— Work instruction —
For every line in the records below that holds "newscontent", make a copy.

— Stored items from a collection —
◆ ◆ ◆ ◆

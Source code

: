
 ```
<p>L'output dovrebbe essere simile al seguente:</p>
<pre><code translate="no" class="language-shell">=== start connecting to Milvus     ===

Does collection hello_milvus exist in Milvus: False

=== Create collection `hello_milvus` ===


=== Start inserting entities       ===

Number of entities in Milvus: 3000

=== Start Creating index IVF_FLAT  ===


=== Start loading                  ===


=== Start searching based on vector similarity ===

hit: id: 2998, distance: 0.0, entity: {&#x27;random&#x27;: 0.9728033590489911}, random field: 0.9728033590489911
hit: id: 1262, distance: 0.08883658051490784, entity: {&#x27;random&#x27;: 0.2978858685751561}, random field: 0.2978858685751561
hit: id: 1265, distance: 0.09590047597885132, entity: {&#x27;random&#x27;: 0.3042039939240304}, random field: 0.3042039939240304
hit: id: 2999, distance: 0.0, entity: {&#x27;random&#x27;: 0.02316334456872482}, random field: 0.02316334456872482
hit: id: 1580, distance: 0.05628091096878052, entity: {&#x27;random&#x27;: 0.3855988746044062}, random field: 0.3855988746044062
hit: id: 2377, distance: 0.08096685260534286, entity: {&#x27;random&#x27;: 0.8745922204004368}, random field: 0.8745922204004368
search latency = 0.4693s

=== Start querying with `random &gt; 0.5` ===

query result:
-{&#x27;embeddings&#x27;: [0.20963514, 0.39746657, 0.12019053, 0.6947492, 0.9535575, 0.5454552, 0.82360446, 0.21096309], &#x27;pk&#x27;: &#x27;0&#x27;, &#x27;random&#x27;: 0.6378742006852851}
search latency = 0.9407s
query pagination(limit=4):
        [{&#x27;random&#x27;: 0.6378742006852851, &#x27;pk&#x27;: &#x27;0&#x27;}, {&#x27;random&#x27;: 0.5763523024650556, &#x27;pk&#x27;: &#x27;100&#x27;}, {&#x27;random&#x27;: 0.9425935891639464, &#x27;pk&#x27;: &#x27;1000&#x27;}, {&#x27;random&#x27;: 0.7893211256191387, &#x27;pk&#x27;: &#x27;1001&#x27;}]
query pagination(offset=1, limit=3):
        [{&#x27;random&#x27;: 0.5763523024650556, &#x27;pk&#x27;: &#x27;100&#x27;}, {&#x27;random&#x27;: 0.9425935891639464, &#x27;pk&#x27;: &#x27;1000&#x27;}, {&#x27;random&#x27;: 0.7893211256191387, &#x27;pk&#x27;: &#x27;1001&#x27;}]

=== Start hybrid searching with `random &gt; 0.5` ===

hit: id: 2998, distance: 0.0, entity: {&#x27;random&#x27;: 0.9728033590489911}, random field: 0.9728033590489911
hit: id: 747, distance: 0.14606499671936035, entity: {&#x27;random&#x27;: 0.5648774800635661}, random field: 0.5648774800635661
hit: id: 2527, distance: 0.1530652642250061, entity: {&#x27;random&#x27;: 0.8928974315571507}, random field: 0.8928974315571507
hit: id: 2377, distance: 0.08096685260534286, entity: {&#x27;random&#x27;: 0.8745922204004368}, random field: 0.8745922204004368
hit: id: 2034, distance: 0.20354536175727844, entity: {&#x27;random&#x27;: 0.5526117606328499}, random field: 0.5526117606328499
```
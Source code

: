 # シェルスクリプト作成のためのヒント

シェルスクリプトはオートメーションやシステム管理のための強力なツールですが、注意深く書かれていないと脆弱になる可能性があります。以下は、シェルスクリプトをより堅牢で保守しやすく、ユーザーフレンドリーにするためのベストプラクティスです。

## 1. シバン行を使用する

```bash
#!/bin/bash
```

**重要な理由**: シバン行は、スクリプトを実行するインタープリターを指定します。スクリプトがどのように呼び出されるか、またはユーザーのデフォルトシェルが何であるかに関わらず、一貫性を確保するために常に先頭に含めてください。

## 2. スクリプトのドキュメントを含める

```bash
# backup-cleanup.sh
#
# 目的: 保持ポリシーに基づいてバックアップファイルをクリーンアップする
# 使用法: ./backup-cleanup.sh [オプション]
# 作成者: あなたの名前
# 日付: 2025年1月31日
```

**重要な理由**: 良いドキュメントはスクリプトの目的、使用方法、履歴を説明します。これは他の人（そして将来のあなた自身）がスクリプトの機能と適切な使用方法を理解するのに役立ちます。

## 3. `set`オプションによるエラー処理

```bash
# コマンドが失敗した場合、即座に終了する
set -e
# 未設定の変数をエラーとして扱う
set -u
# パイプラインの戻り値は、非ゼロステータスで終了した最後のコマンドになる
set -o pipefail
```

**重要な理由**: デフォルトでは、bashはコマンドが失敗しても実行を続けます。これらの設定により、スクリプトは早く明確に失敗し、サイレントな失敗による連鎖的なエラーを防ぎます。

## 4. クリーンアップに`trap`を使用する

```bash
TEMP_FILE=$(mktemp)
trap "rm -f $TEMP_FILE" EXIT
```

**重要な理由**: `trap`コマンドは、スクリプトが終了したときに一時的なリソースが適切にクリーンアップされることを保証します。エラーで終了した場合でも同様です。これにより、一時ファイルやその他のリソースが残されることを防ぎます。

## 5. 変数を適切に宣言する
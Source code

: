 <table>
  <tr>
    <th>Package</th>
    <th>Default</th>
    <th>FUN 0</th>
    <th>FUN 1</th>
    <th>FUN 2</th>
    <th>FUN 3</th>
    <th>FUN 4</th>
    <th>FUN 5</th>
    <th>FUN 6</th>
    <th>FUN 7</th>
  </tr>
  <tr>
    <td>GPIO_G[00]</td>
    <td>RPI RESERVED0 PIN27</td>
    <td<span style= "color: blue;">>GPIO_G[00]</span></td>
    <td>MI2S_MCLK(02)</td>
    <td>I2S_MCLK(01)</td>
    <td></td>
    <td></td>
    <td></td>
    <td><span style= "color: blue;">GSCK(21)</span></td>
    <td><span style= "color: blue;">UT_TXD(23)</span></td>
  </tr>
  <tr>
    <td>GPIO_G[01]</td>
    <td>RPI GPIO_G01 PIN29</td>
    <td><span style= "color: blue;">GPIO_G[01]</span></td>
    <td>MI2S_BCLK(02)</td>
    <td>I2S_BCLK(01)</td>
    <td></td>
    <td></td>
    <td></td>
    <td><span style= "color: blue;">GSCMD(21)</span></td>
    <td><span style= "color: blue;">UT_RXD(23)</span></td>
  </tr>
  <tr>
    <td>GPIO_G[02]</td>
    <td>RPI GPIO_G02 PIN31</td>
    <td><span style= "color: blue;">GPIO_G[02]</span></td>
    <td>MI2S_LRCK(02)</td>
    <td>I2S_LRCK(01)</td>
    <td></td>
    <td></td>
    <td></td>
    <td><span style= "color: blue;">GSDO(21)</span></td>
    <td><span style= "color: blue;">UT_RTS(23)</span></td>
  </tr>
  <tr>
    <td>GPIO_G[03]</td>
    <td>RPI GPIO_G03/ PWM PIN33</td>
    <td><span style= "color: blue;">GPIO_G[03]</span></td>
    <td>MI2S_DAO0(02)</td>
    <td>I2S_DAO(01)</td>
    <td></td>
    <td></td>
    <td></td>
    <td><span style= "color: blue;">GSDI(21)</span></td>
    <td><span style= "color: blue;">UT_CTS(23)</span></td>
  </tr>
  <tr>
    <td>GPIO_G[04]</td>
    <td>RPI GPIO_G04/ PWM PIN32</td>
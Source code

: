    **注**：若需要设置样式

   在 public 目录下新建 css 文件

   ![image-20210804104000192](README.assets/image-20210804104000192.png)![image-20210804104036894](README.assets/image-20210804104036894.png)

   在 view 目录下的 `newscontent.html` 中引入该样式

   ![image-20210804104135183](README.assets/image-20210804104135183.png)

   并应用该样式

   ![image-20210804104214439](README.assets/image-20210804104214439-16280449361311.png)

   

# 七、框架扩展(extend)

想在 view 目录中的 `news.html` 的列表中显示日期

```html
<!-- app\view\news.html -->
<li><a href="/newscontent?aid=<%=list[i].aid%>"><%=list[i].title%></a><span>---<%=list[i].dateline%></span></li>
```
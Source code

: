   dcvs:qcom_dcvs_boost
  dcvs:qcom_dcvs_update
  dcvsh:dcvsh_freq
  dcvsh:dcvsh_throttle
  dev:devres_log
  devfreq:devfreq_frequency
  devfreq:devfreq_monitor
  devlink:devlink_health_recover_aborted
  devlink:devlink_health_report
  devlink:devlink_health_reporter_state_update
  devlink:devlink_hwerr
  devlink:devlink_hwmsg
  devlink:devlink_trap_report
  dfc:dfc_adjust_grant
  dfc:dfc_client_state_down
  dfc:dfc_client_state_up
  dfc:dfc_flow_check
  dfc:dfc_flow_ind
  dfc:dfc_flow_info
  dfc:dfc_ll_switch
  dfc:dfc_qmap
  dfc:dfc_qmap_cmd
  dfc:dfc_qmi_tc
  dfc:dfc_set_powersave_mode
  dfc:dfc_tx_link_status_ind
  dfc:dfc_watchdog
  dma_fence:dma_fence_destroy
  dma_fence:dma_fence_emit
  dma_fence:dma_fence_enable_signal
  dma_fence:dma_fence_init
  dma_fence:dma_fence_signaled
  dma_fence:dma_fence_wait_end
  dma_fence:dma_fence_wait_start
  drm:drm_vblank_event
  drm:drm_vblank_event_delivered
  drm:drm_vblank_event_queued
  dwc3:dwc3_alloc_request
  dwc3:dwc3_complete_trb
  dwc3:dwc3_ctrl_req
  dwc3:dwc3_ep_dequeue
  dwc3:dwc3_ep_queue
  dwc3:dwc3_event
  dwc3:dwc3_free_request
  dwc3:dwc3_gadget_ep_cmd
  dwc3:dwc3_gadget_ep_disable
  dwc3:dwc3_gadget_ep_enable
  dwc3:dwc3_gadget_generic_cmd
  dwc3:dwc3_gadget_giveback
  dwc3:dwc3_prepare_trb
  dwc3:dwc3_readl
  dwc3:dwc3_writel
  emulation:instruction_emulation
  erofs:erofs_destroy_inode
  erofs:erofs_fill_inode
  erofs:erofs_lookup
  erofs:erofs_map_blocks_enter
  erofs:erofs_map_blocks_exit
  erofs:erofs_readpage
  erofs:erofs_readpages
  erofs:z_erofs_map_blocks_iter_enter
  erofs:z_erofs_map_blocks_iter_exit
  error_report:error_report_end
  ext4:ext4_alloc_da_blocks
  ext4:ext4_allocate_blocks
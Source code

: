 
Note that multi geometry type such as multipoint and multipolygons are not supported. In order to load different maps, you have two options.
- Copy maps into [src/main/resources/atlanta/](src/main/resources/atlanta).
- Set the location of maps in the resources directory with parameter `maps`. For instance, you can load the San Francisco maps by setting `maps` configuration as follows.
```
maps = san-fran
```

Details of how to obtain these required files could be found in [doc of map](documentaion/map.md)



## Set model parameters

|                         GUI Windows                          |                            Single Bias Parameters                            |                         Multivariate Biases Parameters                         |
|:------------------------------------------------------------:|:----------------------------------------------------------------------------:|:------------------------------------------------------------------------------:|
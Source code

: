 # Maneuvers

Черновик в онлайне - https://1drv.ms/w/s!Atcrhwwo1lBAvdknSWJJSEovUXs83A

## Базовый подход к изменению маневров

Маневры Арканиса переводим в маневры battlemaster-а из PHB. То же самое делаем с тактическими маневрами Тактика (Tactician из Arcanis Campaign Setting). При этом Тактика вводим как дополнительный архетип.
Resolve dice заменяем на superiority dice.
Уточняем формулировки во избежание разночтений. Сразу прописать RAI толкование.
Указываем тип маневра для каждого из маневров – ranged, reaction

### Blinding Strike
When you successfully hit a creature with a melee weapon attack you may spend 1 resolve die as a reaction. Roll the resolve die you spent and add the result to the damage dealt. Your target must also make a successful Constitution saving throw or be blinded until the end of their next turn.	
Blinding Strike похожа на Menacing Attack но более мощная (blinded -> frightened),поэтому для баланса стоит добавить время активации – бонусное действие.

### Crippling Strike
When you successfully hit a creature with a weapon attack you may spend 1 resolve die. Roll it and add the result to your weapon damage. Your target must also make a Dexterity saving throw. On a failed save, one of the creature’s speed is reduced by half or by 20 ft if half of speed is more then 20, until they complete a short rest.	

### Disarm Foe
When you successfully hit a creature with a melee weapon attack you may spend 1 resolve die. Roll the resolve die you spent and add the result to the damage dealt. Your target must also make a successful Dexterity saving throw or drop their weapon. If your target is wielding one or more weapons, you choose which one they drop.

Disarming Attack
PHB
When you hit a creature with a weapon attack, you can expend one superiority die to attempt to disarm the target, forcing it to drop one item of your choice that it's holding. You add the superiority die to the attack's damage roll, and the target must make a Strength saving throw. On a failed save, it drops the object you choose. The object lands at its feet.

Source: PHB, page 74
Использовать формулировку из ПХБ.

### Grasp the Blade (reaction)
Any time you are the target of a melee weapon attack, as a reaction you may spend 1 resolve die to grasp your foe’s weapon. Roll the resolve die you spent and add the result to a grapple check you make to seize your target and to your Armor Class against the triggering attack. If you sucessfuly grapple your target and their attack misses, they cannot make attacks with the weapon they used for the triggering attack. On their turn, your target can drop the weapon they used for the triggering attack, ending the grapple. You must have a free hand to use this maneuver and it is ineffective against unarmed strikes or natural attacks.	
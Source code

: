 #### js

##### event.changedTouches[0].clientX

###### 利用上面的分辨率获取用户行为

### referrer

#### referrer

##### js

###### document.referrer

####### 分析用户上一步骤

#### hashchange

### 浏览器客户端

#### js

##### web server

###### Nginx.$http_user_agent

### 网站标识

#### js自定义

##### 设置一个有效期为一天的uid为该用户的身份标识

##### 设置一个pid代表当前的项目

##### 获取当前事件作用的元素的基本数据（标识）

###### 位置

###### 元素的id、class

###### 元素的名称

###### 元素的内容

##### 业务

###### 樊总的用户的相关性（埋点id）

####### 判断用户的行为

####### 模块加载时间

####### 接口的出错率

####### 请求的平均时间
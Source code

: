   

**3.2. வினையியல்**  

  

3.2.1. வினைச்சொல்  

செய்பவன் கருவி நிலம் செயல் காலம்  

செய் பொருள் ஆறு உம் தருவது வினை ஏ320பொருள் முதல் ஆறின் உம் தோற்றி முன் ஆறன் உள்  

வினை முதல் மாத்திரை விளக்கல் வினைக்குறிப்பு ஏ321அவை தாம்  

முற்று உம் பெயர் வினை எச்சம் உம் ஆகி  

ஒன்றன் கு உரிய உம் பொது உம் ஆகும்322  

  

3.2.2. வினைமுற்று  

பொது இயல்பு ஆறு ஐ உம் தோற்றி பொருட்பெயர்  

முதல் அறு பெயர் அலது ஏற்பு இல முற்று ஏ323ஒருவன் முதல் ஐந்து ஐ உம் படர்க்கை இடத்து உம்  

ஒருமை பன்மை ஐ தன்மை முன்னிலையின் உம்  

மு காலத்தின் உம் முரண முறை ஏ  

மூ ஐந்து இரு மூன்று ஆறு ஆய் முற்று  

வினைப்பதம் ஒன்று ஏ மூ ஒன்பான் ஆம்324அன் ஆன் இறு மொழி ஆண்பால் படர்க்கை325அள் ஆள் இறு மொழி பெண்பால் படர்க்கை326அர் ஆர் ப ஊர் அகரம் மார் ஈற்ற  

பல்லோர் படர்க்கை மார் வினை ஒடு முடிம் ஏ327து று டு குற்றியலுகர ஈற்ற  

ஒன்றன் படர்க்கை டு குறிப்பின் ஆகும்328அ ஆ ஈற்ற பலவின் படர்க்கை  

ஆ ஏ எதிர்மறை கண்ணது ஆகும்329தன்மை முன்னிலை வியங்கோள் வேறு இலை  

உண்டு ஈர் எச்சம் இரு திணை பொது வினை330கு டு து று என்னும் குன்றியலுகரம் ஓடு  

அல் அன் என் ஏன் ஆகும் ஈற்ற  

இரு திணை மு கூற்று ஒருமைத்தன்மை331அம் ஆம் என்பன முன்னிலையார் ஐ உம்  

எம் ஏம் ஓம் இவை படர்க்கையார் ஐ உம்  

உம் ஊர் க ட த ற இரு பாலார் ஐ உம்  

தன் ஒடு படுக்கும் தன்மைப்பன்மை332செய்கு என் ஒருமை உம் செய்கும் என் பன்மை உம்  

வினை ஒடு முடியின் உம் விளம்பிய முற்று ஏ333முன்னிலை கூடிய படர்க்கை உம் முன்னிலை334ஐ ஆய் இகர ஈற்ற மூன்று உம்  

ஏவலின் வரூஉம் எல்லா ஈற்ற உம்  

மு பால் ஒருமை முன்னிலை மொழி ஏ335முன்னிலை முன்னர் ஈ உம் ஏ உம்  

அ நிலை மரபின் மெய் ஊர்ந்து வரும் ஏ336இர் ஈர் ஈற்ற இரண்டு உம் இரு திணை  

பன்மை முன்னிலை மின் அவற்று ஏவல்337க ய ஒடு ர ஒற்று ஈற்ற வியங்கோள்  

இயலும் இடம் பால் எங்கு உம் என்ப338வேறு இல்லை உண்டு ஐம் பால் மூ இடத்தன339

◆ ◆ ◆ ◆

— Result of this exercise —
   在 view 目录下的 `newscontent.html` 中引入该样式
<li><a href="/newscontent?aid=<%=list[i].aid%>"><%=list[i].title%></a><span>---<%=list[i].dateline%></span></li>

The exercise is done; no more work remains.